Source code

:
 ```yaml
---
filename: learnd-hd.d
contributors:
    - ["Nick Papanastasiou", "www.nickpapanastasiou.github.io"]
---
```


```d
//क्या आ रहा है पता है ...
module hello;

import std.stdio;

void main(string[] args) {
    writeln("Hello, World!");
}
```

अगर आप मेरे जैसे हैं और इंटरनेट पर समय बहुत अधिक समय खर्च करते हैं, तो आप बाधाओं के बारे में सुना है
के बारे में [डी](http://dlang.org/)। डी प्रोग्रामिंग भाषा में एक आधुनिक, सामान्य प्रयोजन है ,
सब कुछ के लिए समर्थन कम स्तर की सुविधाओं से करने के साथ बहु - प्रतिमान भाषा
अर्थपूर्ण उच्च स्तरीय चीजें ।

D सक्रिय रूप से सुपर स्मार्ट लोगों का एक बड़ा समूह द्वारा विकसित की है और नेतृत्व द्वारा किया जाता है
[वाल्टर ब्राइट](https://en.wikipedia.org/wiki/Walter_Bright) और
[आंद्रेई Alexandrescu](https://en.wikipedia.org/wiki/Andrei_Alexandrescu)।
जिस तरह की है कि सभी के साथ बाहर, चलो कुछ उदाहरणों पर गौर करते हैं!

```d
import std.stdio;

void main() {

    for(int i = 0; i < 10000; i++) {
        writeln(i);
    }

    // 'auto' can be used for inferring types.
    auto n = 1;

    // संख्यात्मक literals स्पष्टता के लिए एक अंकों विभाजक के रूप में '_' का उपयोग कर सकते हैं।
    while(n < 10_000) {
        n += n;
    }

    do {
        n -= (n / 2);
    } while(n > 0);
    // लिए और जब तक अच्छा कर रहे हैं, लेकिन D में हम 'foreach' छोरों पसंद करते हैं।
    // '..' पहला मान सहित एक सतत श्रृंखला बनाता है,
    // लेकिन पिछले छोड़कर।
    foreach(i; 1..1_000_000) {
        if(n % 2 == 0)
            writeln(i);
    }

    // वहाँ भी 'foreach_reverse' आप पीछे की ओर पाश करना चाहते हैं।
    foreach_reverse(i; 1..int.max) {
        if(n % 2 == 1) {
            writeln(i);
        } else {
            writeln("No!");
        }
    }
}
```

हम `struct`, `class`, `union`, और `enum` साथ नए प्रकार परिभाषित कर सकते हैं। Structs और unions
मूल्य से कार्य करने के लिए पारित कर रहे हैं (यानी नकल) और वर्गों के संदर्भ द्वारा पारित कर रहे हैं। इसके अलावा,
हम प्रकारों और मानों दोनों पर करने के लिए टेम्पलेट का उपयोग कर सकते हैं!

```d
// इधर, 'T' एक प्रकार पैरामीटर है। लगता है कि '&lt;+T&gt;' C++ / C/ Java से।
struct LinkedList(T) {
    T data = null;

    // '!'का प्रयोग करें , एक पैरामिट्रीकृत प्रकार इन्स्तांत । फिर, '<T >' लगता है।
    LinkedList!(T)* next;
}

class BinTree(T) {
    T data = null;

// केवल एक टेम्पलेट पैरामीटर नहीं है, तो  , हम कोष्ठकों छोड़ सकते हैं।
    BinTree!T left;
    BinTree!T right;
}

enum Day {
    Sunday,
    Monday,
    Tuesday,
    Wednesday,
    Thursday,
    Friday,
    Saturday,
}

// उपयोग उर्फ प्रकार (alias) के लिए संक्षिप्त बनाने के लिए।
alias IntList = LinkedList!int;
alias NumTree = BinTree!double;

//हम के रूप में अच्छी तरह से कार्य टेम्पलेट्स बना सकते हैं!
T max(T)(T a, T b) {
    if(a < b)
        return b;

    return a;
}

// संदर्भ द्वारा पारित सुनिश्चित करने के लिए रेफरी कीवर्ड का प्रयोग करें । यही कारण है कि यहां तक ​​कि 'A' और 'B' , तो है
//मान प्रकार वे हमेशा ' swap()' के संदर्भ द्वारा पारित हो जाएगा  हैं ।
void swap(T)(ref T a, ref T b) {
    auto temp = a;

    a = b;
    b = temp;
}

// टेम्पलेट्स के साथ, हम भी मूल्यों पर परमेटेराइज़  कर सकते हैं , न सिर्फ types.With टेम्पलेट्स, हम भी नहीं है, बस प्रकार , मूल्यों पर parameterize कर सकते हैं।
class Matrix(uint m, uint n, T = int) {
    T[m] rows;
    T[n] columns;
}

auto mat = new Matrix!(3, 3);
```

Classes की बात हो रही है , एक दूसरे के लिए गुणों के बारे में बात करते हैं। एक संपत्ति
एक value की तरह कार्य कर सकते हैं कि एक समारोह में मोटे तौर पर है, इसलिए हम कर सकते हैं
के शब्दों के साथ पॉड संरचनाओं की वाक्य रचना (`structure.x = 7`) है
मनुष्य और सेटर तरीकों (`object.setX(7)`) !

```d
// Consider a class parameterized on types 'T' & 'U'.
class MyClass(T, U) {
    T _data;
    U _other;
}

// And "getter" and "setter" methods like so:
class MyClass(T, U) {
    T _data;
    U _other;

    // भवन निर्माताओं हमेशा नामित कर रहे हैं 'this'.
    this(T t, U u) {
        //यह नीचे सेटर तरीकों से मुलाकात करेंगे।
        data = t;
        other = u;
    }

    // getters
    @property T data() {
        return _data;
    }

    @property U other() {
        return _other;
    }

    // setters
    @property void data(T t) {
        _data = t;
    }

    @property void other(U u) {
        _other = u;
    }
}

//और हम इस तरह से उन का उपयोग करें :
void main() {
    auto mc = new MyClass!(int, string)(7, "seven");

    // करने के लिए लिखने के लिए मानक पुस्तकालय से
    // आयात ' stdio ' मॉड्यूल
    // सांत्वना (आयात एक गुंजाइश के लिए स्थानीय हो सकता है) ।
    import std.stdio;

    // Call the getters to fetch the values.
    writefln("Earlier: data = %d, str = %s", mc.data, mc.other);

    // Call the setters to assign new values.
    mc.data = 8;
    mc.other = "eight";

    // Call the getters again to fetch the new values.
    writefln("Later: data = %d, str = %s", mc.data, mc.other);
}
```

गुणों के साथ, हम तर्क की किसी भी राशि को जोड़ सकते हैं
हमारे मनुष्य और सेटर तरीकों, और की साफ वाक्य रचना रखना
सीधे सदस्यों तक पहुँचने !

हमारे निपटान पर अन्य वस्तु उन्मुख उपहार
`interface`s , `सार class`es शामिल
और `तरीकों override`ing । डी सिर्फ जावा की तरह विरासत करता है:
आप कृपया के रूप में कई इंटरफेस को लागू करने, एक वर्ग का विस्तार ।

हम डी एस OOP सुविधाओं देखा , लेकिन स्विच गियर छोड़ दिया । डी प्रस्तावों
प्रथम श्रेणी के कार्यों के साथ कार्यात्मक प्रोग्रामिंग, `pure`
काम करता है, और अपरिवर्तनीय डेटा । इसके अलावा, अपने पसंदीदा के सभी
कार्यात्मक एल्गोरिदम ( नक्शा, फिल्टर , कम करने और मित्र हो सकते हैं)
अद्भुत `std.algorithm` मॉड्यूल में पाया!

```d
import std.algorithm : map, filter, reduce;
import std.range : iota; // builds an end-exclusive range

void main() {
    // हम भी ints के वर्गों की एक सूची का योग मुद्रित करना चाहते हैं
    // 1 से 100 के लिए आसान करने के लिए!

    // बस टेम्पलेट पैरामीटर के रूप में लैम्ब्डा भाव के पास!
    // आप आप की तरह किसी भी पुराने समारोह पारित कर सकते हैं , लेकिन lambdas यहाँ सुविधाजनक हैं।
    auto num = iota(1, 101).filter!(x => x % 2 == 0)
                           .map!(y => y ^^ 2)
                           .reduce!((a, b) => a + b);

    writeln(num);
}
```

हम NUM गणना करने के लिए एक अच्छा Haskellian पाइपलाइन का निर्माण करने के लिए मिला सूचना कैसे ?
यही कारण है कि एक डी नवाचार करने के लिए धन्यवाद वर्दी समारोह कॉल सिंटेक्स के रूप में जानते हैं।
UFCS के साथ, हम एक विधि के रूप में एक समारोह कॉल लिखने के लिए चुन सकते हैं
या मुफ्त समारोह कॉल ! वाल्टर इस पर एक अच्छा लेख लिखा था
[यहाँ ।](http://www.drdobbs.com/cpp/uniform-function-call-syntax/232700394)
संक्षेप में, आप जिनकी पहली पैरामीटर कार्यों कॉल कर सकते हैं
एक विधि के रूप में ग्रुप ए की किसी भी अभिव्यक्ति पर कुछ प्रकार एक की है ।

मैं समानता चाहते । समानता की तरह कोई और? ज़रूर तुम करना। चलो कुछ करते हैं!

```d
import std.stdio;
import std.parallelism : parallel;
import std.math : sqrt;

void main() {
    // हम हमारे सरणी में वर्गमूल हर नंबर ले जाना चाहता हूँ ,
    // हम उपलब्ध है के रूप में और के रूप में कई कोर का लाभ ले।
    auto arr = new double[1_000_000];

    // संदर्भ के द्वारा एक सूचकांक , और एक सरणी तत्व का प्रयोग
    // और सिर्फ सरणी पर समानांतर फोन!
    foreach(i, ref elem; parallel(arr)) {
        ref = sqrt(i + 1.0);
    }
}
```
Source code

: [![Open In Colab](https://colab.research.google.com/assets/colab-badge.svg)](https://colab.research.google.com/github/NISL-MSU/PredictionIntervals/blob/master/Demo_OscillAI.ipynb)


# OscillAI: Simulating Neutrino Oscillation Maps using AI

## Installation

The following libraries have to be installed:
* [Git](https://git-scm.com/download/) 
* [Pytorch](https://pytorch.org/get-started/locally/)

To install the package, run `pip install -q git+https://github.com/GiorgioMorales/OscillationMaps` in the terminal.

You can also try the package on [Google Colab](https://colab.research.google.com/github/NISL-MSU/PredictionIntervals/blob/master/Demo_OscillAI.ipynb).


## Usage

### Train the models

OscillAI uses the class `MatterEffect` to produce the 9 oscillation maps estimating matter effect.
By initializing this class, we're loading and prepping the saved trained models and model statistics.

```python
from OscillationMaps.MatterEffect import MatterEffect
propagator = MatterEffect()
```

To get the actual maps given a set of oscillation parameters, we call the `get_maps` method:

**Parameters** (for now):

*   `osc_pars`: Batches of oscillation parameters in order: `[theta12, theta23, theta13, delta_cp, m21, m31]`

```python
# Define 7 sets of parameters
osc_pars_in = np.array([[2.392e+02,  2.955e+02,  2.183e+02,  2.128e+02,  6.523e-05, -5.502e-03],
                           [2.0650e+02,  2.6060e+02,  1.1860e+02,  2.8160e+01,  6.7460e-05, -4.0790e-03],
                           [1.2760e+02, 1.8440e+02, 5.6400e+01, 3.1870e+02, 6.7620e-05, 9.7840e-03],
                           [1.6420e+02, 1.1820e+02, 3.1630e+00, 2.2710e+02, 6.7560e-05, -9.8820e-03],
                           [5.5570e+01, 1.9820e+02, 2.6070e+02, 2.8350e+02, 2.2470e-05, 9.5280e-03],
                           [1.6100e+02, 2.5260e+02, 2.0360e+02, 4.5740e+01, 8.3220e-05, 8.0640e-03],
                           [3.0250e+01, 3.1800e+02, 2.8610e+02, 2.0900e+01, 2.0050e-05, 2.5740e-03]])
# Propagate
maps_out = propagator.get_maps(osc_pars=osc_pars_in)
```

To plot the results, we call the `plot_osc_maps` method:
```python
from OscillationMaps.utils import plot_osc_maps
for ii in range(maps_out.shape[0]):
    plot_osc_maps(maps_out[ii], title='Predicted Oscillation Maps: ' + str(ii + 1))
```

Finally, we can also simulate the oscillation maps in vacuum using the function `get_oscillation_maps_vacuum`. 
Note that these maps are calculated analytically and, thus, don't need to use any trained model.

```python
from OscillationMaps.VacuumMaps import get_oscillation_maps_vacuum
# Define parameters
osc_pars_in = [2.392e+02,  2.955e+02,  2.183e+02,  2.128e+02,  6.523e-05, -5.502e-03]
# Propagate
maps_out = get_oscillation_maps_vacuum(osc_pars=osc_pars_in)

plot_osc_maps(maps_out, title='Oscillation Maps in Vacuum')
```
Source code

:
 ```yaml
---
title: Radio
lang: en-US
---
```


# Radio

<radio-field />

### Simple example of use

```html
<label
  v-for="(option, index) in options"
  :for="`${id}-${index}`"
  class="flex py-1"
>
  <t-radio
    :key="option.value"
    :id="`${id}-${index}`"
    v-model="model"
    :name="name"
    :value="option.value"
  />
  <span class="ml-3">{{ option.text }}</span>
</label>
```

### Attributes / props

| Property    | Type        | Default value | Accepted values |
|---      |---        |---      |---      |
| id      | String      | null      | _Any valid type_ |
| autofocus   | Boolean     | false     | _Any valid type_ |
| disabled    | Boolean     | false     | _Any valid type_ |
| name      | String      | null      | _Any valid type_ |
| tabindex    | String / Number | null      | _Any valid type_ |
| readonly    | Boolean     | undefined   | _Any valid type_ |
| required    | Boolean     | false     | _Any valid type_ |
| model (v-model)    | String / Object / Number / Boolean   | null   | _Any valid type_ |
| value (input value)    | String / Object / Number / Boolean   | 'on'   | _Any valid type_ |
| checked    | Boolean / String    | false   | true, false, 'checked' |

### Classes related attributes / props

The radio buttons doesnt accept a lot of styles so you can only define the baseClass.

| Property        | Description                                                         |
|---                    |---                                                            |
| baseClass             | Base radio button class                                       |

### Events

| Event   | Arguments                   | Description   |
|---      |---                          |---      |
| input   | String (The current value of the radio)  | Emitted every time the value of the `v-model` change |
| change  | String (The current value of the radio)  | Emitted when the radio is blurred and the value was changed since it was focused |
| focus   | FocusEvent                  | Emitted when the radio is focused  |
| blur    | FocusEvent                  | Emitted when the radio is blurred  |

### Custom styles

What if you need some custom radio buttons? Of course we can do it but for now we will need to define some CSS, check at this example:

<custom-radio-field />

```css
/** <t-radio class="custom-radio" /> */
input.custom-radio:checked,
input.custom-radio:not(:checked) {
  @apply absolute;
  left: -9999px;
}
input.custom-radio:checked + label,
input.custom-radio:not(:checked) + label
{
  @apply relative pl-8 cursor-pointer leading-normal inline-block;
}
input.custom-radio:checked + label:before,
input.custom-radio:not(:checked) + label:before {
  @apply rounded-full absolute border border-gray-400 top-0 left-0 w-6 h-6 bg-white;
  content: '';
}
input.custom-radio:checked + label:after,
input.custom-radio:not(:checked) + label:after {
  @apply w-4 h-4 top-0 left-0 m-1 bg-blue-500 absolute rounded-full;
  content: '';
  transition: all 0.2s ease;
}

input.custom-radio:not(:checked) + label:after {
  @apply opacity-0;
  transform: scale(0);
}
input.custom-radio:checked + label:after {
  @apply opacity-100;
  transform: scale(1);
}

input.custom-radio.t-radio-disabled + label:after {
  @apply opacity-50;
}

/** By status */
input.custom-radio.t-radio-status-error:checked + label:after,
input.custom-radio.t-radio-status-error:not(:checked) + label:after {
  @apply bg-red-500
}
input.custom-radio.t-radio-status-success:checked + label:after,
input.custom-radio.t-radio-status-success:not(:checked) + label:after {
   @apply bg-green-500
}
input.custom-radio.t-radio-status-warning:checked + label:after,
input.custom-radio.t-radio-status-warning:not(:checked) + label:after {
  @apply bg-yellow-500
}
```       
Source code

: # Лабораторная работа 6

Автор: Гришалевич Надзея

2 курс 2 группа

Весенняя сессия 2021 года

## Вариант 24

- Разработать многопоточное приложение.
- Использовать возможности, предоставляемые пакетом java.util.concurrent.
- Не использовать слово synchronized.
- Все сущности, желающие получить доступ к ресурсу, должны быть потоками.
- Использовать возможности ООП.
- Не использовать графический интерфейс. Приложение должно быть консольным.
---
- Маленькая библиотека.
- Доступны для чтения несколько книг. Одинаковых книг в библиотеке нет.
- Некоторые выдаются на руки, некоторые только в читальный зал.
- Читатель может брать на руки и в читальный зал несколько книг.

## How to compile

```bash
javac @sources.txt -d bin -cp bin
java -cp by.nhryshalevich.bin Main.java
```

* WORK INSTRUCTION:
Begin at the first line of the records above and restate each line word for word, stopping after the line with "अगर आप मेरे".

* TASK SOLUTION:
Source code

:
 ```yaml
---
filename: learnd-hd.d
contributors:
    - ["Nick Papanastasiou", "www.nickpapanastasiou.github.io"]
---
```


```d
//क्या आ रहा है पता है ...
module hello;

import std.stdio;

void main(string[] args) {
    writeln("Hello, World!");
}
```

अगर आप मेरे जैसे हैं और इंटरनेट पर समय बहुत अधिक समय खर्च करते हैं, तो आप बाधाओं के बारे में सुना है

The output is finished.